- _HOW TO COMPLETE THIS TASK_
Two lines in the data below mark the range: the one with "from a fresh" and the one with "the form that". Return both, along with every line between them, exactly.

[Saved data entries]
======

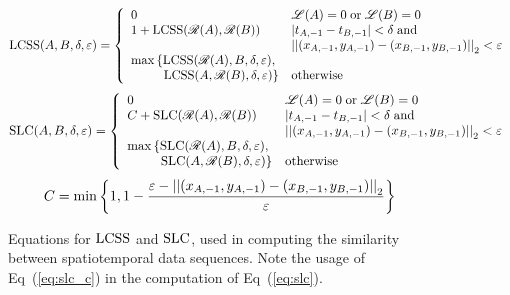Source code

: \begin{figure}
	\centering
	\begin{equation}
		\LCSS(A,B,\delta,\varepsilon)=\left\{\begin{array}{ll}
			0 & \mathscr{L}(A)=0\;\ptxt{or}\;\mathscr{L}(B)=0\\
			1+\LCSS(\mathscr{R}(A),\mathscr{R}(B)) & \abs{t_{A,-1}-t_{B,-1}}<\delta\;\ptxt{and}\;\\
			& \norm{(x_{A,-1},y_{A,-1})-(x_{B,-1},y_{B,-1})}_{2}<\varepsilon\\
			\max\left\{\LCSS(\mathscr{R}(A),B,\delta,\varepsilon),\right.\\
			\phantom{\max\left\{\right.}\!\!\left.\LCSS(A,\mathscr{R}(B),\delta,\varepsilon)\right\} & \ptxt{otherwise}
		\end{array}\right.
		\label{eq:lcss}
	\end{equation}
	\begin{equation}
		\SLC(A,B,\delta,\varepsilon)=\left\{\begin{array}{ll}
			0 & \mathscr{L}(A)=0\;\ptxt{or}\;\mathscr{L}(B)=0\\
			C+\SLC(\mathscr{R}(A),\mathscr{R}(B)) & \abs{t_{A,-1}-t_{B,-1}}<\delta\;\ptxt{and}\;\\
			& \norm{(x_{A,-1},y_{A,-1})-(x_{B,-1},y_{B,-1})}_{2}<\varepsilon\\
			\max\left\{\SLC(\mathscr{R}(A),B,\delta,\varepsilon),\right.\\
			\phantom{\max\left\{\right.}\!\!\left.\SLC(A,\mathscr{R}(B),\delta,\varepsilon)\right\} & \ptxt{otherwise}
		\end{array}\right.
		\label{eq:slc}
	\end{equation}
	\begin{equation}
		C=\min\left\{1,1-\frac{\varepsilon-\left|\left|(x_{A,-1},y_{A,-1})-(x_{B,-1},y_{B,-1})\right|\right|_{2}}{\varepsilon}\right\}
		\label{eq:slc_c}
	\end{equation}
	\caption{Equations for $\operatorname{LCSS}$ and $\operatorname{SLC}$, used in computing the similarity between spatiotemporal data sequences. Note the usage of Eq~(\ref{eq:slc_c}) in the computation of Eq~(\ref{eq:slc}).}
	\label{fig:subsequences}
\end{figure}

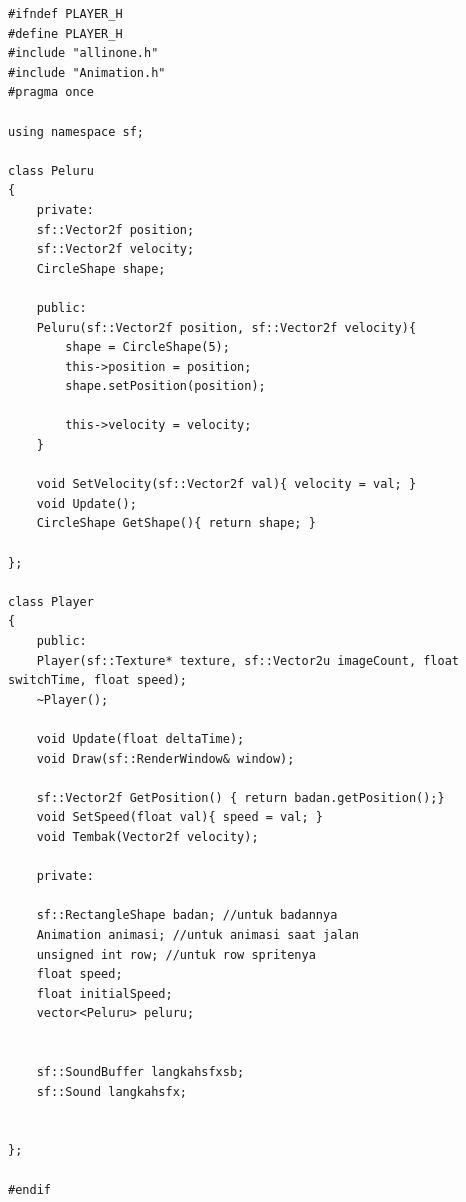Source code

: \documentclass[oneside, a4paper ,12pt]{book}
\begin{document}
\begin{verbatim}
#ifndef PLAYER_H
#define PLAYER_H
#include "allinone.h"
#include "Animation.h"
#pragma once

using namespace sf;

class Peluru
{
	private:
	sf::Vector2f position;
	sf::Vector2f velocity;
	CircleShape shape;
	
	public:
	Peluru(sf::Vector2f position, sf::Vector2f velocity){
		shape = CircleShape(5);
		this->position = position;
		shape.setPosition(position);
		
		this->velocity = velocity;
	}
	
	void SetVelocity(sf::Vector2f val){ velocity = val; }
	void Update();
	CircleShape GetShape(){ return shape; }
	
};

class Player
{
	public:
	Player(sf::Texture* texture, sf::Vector2u imageCount, float switchTime, float speed);
	~Player();
	
	void Update(float deltaTime);
	void Draw(sf::RenderWindow& window);
	
	sf::Vector2f GetPosition() { return badan.getPosition();}
	void SetSpeed(float val){ speed = val; }
	void Tembak(Vector2f velocity);
	
	private:
	
	sf::RectangleShape badan; //untuk badannya
	Animation animasi; //untuk animasi saat jalan
	unsigned int row; //untuk row spritenya
	float speed;
	float initialSpeed;
	vector<Peluru> peluru;
	
	
	sf::SoundBuffer langkahsfxsb;
	sf::Sound langkahsfx;
	
	
};

#endif
\end{verbatim}
\end{document}
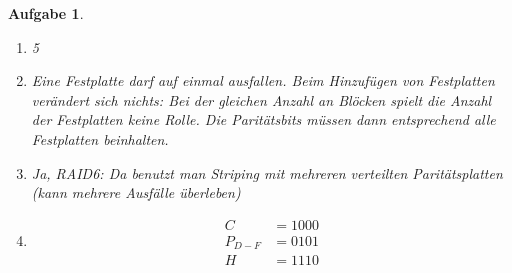 \documentclass[11pt]{article}
\theoremstyle{break}
\newtheorem{task}{Aufgabe}
\begin{document}
\begin{task}
	\hfill\vspace{-5mm}
	\begin{enumerate}[label={(\alph*)}]
		\item 5
		\item Eine Festplatte darf auf einmal ausfallen. Beim Hinzufügen von Festplatten verändert sich nichts: Bei der gleichen Anzahl an Blöcken spielt die Anzahl der Festplatten keine Rolle. Die Paritätsbits müssen dann entsprechend alle Festplatten beinhalten.
		\item Ja, RAID6: Da benutzt man Striping mit mehreren verteilten Paritätsplatten
(kann mehrere Ausfälle überleben)
		\item \begin{align*}
		C &= 1000\\
		P_{D-F} &= 0101\\
		H &= 1110
		\end{align*}
	\end{enumerate}
\end{task}
\end{document}
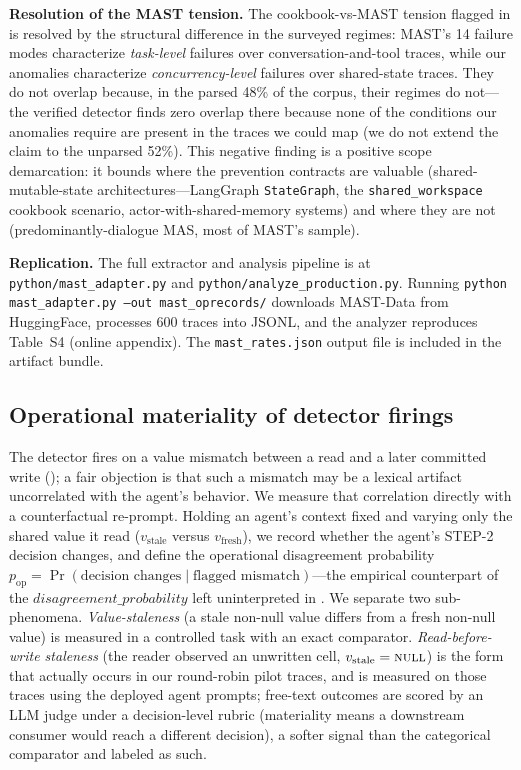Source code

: \documentclass[journal,compsoc,10pt]{IEEEtran}
\theoremstyle{definition}
\theoremstyle{remark}
\newcommand{\fld}[1]{\mathit{#1}}
\begin{document}
\medskip
\noindent\textbf{Resolution of the MAST tension.}
The cookbook-vs-MAST tension flagged in  is resolved by
the structural difference in the surveyed regimes: MAST's 14 failure modes
characterize \emph{task-level} failures over conversation-and-tool traces,
while our anomalies characterize \emph{concurrency-level} failures over
shared-state traces. They do not overlap because, in the parsed 48\% of
the corpus, their regimes do not---the verified detector finds zero
overlap there because none of the conditions our anomalies require are
present in the traces we could map (we do not extend the claim to the
unparsed 52\%). This negative finding is a positive scope demarcation: it
bounds where the prevention contracts are valuable (shared-mutable-state
architectures---LangGraph \texttt{StateGraph}, the \texttt{shared\_workspace}
cookbook scenario, actor-with-shared-memory systems) and where they are
not (predominantly-dialogue MAS, most of MAST's sample).

\medskip
\noindent\textbf{Replication.}
The full extractor and analysis pipeline is at
\texttt{python/mast\_adapter.py} and
\texttt{python/analyze\_production.py}. Running
\texttt{python mast\_adapter.py --out mast\_oprecords/}
downloads MAST-Data from HuggingFace, processes 600 traces
into JSONL, and the analyzer reproduces
Table~S4 (online appendix). The \texttt{mast\_rates.json} output
file is included in the artifact bundle.

\subsection{Operational materiality of detector firings}
\label{sec:operational-materiality}
The detector fires on a value mismatch between a read and a later
committed write (); a fair objection is that
such a mismatch may be a lexical artifact uncorrelated with the agent's
behavior. We measure that correlation directly with a counterfactual
re-prompt. Holding an agent's context fixed and varying only the shared
value it read ($v_{\text{stale}}$ versus $v_{\text{fresh}}$), we record
whether the agent's STEP-2 decision changes, and define the operational
disagreement probability $p_{\text{op}} = \Pr(\text{decision
changes}\mid\text{flagged mismatch})$---the empirical counterpart of the
$\fld{disagreement\_probability}$ left uninterpreted in
. We separate two sub-phenomena.
\emph{Value-staleness} (a stale non-null value differs from a fresh
non-null value) is measured in a controlled task with an exact
comparator. \emph{Read-before-write staleness} (the reader observed an
unwritten cell, $v_{\text{stale}}=\textsc{null}$) is the form that
actually occurs in our round-robin pilot traces, and is measured on those
traces using the deployed agent prompts; free-text outcomes are scored by
an LLM judge under a decision-level rubric (materiality means a downstream
consumer would reach a different decision), a softer signal than the
categorical comparator and labeled as such.
\end{document}
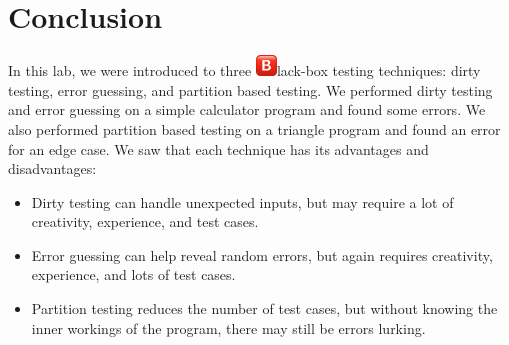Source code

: \documentclass[12pt, letterpaper, titlepage]{article}
\newcommand{\B}{\includegraphics[height=1.5em, valign=B, raise=-0.2em]{BigB.png}}
\begin{document}
\section*{Conclusion}
In this lab, we were introduced to three \B lack-box testing techniques: dirty testing, error guessing, and partition based testing. We performed dirty testing and error guessing on a simple calculator program and found some errors. We also performed partition based testing on a triangle program and found an error for an edge case. We saw that each technique has its advantages and disadvantages:
\begin{itemize}
    \item Dirty testing can handle unexpected inputs, but may require a lot of creativity, experience, and test cases.
    \item Error guessing can help reveal random errors, but again requires creativity, experience, and lots of test cases.
    \item Partition testing reduces the number of test cases, but without knowing the inner workings of the program, there may still be errors lurking.
\end{itemize}
\end{document}

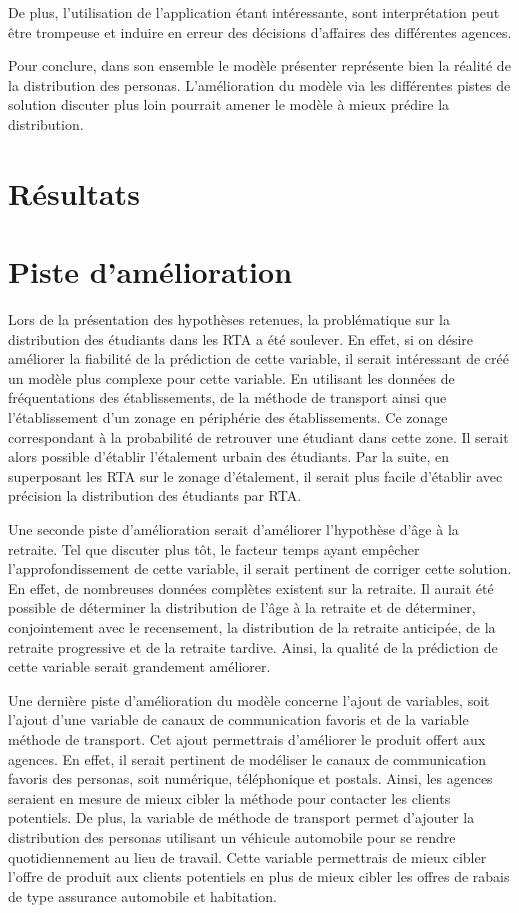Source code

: \documentclass[11pt,french]{report}\usepackage[]{graphicx}\usepackage[]{color}
\begin{document}
De plus, l'utilisation de l'application étant intéressante, sont interprétation peut être trompeuse et induire en erreur des décisions d'affaires des différentes agences.

Pour conclure, dans son ensemble le modèle présenter représente bien la réalité de la distribution des personas. L'amélioration du modèle via les différentes pistes de solution discuter plus loin pourrait amener le modèle à mieux prédire la distribution.
 
\section*{Résultats}

\section*{Piste d'amélioration}
Lors de la présentation des hypothèses retenues, la problématique sur la distribution des étudiants dans les RTA a été soulever. En effet, si on désire améliorer la fiabilité de la prédiction de cette variable, il serait intéressant de créé un modèle plus complexe pour cette variable. En utilisant les données de fréquentations des établissements, de la méthode de transport ainsi que l'établissement d'un zonage en périphérie des établissements. Ce zonage correspondant à la probabilité de retrouver une étudiant dans cette zone. Il serait alors possible d'établir l'étalement urbain des étudiants. Par la suite, en superposant les RTA sur le zonage d'étalement, il serait plus facile d'établir avec précision la distribution des étudiants par RTA. 
\newline

Une seconde piste d'amélioration serait d'améliorer l'hypothèse d'âge à la retraite. Tel que discuter plus tôt, le facteur temps ayant empêcher l'approfondissement de cette variable, il serait pertinent de corriger cette solution. En effet, de nombreuses données complètes existent sur la retraite. Il aurait été possible de déterminer la distribution de l'âge à la retraite et de déterminer, conjointement avec le recensement, la distribution de la retraite anticipée, de la retraite progressive et de la retraite tardive. Ainsi, la qualité de la prédiction de cette variable serait grandement améliorer.

Une dernière piste d'amélioration du modèle concerne l'ajout de variables, soit l'ajout d'une variable de canaux de communication favoris et de la variable méthode de transport. Cet ajout permettrais d'améliorer le produit offert aux agences. En effet, il serait pertinent de modéliser le canaux de communication favoris des personas, soit numérique, téléphonique et postals. Ainsi, les agences seraient en mesure de mieux cibler la méthode pour contacter les clients potentiels. De plus, la variable de méthode de transport permet d'ajouter la distribution des personas utilisant un véhicule automobile pour se rendre quotidiennement au lieu de travail. Cette variable permettrais de mieux cibler l'offre de produit aux clients potentiels en plus de mieux cibler les offres de rabais de type assurance automobile et habitation.
\end{document}
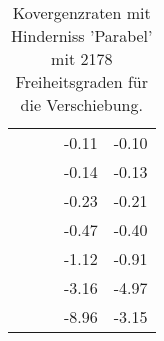 \begin{table}
\begin{tabular}{c|cc|cc|}
\multicolumn{1}{|c|}{} & \multicolumn{1}{|c|}{} & \multicolumn{1}{|c|}{} & \multicolumn{1}{|c|}{     -0.11} & \multicolumn{1}{|c|}{     -0.10} \\ 
\multicolumn{1}{|c|}{} & \multicolumn{1}{|c|}{} & \multicolumn{1}{|c|}{} & \multicolumn{1}{|c|}{     -0.14} & \multicolumn{1}{|c|}{     -0.13} \\ 
\multicolumn{1}{|c|}{} & \multicolumn{1}{|c|}{} & \multicolumn{1}{|c|}{} & \multicolumn{1}{|c|}{     -0.23} & \multicolumn{1}{|c|}{     -0.21} \\ 
\multicolumn{1}{|c|}{} & \multicolumn{1}{|c|}{} & \multicolumn{1}{|c|}{} & \multicolumn{1}{|c|}{     -0.47} & \multicolumn{1}{|c|}{     -0.40} \\ 
\multicolumn{1}{|c|}{} & \multicolumn{1}{|c|}{} & \multicolumn{1}{|c|}{} & \multicolumn{1}{|c|}{     -1.12} & \multicolumn{1}{|c|}{     -0.91} \\ 
\multicolumn{1}{|c|}{} & \multicolumn{1}{|c|}{} & \multicolumn{1}{|c|}{} & \multicolumn{1}{|c|}{     -3.16} & \multicolumn{1}{|c|}{     -4.97} \\ 
\multicolumn{1}{|c|}{} & \multicolumn{1}{|c|}{} & \multicolumn{1}{|c|}{} & \multicolumn{1}{|c|}{     -8.96} & \multicolumn{1}{|c|}{     -3.15} \\ 
\hline 
\end{tabular}\caption{Kovergenzraten mit Hinderniss 'Parabel' mit 2178 Freiheitsgraden für die Verschiebung.}\label{tab:Rate_Parabel_level4}
\end{table} 
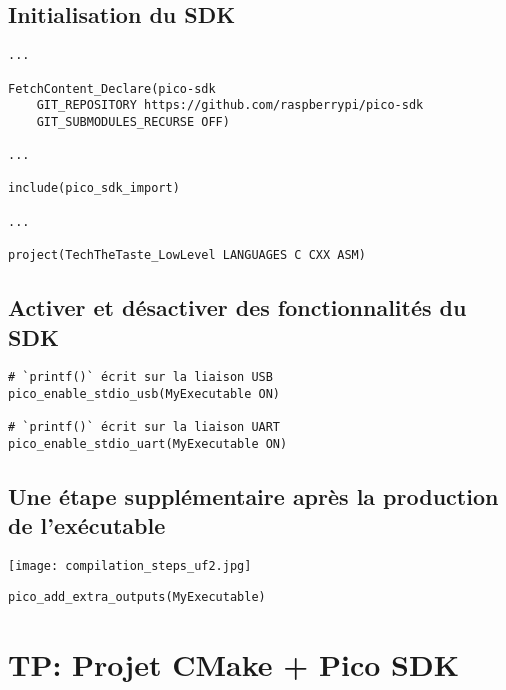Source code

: \documentclass{beamer}
\newenvironment{Frame}{\begin{frame}[containsverbatim]{\subsecname}}{\end{frame}}
\begin{document}
\subsection{Initialisation du SDK}

\begin{Frame}
    \small
    \begin{verbatim}
...

FetchContent_Declare(pico-sdk
    GIT_REPOSITORY https://github.com/raspberrypi/pico-sdk
    GIT_SUBMODULES_RECURSE OFF)

...

include(pico_sdk_import)

...

project(TechTheTaste_LowLevel LANGUAGES C CXX ASM)
    \end{verbatim}
\end{Frame}

\subsection{Activer et désactiver des fonctionnalités du SDK}

\begin{Frame}
    \begin{verbatim}
# `printf()` écrit sur la liaison USB
pico_enable_stdio_usb(MyExecutable ON)

# `printf()` écrit sur la liaison UART
pico_enable_stdio_uart(MyExecutable ON)
    \end{verbatim}
\end{Frame}

\subsection{Une étape supplémentaire après la production de l'exécutable}

\begin{Frame}
    \texttt{[image: compilation\_steps\_uf2.jpg]}
    \begin{verbatim}
pico_add_extra_outputs(MyExecutable)
    \end{verbatim}
\end{Frame}

\section{TP: Projet CMake + Pico SDK}
\end{document}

======

- _EXERCISE RESPONSE_
\emph{Value-staleness} (a stale non-null value differs from a fresh
non-null value) is measured in a controlled task with an exact
comparator. \emph{Read-before-write staleness} (the reader observed an
unwritten cell, $v_{\text{stale}}=\textsc{null}$) is the form that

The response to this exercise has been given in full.